*Prompt*: Here are the records. Write out exactly the lines between the one holding "change layout of" and the one holding "custom route for", inclusive.

(Records from a data source)
************

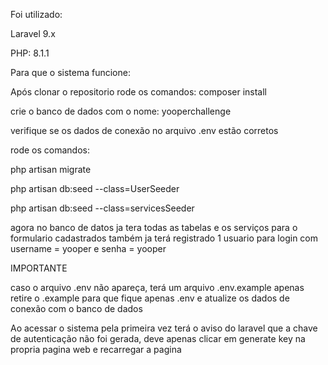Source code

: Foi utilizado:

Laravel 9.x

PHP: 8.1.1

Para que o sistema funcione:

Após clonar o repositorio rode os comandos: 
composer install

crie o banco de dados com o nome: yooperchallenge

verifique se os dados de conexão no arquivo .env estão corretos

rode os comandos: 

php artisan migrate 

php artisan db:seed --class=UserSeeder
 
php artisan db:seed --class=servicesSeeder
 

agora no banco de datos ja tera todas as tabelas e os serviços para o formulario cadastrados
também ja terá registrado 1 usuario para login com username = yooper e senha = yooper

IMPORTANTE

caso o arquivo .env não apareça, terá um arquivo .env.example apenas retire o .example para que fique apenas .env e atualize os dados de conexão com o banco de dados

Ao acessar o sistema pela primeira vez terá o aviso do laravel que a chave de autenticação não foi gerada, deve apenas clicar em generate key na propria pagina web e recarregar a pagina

************

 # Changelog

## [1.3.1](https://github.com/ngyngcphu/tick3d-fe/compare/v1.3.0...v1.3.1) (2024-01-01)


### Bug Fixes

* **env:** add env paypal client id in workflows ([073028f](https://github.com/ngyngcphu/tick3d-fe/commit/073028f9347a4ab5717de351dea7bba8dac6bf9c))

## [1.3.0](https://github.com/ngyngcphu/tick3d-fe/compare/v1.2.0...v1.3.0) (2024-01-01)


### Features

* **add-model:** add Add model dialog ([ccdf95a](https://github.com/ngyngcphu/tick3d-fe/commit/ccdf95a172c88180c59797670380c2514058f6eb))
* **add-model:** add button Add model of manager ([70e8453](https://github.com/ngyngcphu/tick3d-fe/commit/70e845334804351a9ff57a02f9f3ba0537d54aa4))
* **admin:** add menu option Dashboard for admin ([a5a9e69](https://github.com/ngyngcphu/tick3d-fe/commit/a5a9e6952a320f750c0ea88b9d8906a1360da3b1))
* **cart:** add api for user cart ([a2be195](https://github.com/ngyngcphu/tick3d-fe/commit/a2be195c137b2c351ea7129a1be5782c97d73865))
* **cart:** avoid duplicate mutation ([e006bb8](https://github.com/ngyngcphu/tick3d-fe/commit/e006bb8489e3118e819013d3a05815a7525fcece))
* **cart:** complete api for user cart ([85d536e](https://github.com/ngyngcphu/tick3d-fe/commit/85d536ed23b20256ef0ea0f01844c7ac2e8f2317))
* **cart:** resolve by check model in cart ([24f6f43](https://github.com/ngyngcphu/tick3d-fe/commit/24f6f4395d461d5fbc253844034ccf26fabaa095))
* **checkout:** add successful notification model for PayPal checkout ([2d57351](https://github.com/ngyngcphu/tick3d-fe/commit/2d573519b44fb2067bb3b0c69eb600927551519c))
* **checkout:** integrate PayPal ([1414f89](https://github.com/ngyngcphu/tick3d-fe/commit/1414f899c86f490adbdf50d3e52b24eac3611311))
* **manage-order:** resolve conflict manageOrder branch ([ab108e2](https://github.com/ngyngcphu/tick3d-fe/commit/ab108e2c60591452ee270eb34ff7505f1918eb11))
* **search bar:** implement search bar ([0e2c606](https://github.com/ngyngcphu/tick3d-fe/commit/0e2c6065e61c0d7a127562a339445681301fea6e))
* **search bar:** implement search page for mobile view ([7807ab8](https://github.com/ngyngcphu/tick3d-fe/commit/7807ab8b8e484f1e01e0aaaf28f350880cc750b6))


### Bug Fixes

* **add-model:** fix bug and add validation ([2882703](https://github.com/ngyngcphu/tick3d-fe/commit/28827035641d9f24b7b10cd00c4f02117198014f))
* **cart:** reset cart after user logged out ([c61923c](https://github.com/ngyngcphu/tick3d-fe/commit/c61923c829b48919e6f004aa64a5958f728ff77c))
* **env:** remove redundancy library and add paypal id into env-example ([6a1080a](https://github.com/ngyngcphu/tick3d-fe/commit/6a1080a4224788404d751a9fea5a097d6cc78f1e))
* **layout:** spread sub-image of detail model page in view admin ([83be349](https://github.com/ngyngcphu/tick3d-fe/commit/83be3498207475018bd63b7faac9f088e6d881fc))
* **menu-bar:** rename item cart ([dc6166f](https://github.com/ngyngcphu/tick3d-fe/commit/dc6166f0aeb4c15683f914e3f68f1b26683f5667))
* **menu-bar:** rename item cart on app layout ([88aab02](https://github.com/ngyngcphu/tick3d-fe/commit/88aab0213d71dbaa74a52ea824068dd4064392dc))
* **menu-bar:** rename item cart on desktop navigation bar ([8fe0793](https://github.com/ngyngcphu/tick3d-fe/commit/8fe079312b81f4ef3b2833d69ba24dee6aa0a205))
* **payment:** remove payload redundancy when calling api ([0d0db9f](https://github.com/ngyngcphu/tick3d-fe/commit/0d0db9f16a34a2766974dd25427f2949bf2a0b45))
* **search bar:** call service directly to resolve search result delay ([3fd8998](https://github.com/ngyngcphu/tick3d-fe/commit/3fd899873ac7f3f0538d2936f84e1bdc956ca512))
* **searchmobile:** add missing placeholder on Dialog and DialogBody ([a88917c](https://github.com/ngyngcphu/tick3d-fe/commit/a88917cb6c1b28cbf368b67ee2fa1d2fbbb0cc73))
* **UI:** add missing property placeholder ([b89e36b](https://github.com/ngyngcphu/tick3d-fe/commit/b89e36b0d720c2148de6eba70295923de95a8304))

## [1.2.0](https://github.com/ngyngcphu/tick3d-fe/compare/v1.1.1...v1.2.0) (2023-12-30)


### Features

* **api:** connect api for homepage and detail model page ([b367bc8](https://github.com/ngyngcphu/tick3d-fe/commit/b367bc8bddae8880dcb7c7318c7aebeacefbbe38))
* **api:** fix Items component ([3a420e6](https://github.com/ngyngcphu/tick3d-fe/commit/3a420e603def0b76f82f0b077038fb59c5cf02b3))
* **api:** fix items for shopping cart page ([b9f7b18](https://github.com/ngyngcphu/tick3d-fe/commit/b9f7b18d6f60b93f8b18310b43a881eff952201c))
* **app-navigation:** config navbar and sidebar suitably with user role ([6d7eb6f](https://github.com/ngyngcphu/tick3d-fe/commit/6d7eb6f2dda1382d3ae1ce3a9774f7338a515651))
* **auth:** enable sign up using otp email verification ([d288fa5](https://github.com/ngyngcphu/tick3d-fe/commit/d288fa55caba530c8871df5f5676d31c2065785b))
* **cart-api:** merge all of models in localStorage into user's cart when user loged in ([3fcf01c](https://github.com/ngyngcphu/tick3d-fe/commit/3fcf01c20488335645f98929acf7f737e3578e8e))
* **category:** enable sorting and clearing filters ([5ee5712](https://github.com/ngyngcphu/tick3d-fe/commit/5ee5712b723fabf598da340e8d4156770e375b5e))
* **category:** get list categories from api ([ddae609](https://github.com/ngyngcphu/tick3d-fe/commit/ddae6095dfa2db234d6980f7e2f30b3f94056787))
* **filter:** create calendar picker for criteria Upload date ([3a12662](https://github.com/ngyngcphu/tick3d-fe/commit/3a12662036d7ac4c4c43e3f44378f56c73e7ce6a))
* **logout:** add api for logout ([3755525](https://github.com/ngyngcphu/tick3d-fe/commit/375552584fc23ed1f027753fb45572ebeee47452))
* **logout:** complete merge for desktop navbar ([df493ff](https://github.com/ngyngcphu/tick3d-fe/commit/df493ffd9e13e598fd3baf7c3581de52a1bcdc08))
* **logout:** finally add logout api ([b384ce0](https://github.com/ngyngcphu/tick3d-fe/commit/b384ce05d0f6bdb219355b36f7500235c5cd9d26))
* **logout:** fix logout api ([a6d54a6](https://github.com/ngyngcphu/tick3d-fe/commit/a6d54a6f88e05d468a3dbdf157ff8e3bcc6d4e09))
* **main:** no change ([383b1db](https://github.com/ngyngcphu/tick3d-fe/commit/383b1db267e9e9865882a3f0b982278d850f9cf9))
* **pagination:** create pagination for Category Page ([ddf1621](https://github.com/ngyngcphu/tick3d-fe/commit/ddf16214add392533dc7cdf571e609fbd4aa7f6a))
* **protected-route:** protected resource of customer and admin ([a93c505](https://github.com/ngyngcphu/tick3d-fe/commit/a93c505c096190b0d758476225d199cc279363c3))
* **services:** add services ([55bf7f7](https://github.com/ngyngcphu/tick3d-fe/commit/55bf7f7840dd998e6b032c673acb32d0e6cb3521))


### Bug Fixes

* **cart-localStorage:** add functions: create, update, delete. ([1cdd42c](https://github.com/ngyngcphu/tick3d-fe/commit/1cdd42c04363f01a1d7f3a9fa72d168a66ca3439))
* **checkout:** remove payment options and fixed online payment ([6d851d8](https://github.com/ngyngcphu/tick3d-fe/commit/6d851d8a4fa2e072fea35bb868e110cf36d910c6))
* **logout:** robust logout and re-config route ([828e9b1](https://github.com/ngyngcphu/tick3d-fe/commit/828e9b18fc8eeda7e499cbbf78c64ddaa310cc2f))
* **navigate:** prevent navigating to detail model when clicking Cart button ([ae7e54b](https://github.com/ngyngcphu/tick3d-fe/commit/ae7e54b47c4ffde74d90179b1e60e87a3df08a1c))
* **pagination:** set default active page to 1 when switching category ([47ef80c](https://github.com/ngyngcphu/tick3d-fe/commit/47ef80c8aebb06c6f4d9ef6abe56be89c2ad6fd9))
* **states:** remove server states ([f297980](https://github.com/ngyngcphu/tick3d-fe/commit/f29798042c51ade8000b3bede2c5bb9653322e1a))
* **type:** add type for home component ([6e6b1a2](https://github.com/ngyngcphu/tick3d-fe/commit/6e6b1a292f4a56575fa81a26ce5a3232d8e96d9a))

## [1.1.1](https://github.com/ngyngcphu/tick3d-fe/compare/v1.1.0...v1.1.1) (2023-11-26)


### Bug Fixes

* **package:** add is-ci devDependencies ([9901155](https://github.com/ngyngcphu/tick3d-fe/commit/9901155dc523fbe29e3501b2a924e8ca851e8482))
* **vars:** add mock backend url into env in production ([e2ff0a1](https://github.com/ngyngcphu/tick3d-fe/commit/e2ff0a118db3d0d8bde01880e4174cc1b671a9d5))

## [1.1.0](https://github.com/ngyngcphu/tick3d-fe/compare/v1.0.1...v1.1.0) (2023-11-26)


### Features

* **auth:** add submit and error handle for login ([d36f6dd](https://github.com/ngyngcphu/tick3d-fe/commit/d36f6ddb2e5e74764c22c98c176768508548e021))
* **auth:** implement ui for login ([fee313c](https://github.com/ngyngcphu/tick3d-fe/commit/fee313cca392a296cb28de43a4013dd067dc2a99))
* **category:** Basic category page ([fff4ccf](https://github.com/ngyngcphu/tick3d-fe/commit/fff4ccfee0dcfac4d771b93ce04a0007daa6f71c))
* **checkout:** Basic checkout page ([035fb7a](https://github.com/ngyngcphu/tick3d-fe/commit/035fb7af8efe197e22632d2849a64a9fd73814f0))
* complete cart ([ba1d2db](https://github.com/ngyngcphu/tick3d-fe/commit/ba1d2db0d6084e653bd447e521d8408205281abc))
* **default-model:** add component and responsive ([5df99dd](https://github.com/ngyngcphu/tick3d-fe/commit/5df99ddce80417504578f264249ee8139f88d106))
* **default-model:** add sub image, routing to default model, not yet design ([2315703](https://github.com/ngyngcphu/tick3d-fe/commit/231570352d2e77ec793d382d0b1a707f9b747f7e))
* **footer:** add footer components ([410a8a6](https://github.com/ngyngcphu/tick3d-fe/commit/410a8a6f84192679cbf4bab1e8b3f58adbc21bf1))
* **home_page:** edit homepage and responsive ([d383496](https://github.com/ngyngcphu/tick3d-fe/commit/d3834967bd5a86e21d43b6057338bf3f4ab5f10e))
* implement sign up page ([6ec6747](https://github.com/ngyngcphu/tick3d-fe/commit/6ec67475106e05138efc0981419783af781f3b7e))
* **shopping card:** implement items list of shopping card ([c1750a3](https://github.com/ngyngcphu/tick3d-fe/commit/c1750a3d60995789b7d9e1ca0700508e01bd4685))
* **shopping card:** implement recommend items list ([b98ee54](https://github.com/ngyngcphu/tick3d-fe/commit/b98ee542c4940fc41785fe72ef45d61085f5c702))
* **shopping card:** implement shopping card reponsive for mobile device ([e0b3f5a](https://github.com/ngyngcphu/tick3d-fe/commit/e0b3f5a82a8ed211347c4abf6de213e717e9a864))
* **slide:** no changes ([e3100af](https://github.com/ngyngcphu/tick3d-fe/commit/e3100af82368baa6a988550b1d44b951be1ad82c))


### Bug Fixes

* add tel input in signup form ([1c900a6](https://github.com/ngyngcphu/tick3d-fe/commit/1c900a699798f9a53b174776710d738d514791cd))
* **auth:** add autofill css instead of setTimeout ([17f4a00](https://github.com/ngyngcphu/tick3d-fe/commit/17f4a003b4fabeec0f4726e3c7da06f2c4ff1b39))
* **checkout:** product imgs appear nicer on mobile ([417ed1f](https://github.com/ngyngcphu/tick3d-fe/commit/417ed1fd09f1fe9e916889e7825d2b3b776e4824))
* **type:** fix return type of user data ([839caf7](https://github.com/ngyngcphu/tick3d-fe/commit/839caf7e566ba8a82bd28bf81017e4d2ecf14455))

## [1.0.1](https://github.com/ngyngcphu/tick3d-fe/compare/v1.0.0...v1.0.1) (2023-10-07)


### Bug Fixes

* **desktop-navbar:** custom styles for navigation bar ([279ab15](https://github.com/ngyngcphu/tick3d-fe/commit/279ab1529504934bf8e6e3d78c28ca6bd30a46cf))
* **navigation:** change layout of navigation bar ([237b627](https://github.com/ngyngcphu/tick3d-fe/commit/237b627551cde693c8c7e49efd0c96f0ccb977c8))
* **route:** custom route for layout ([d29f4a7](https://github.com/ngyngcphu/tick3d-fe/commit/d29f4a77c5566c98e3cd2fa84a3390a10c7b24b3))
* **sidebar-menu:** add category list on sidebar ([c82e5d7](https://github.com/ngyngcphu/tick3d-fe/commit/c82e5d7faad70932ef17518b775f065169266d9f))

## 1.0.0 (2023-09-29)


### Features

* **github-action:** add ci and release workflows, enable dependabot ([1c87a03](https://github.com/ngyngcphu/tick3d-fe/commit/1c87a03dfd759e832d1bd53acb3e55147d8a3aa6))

************

*Response box*:
* **navigation:** change layout of navigation bar ([237b627](https://github.com/ngyngcphu/tick3d-fe/commit/237b627551cde693c8c7e49efd0c96f0ccb977c8))
* **route:** custom route for layout ([d29f4a7](https://github.com/ngyngcphu/tick3d-fe/commit/d29f4a77c5566c98e3cd2fa84a3390a10c7b24b3))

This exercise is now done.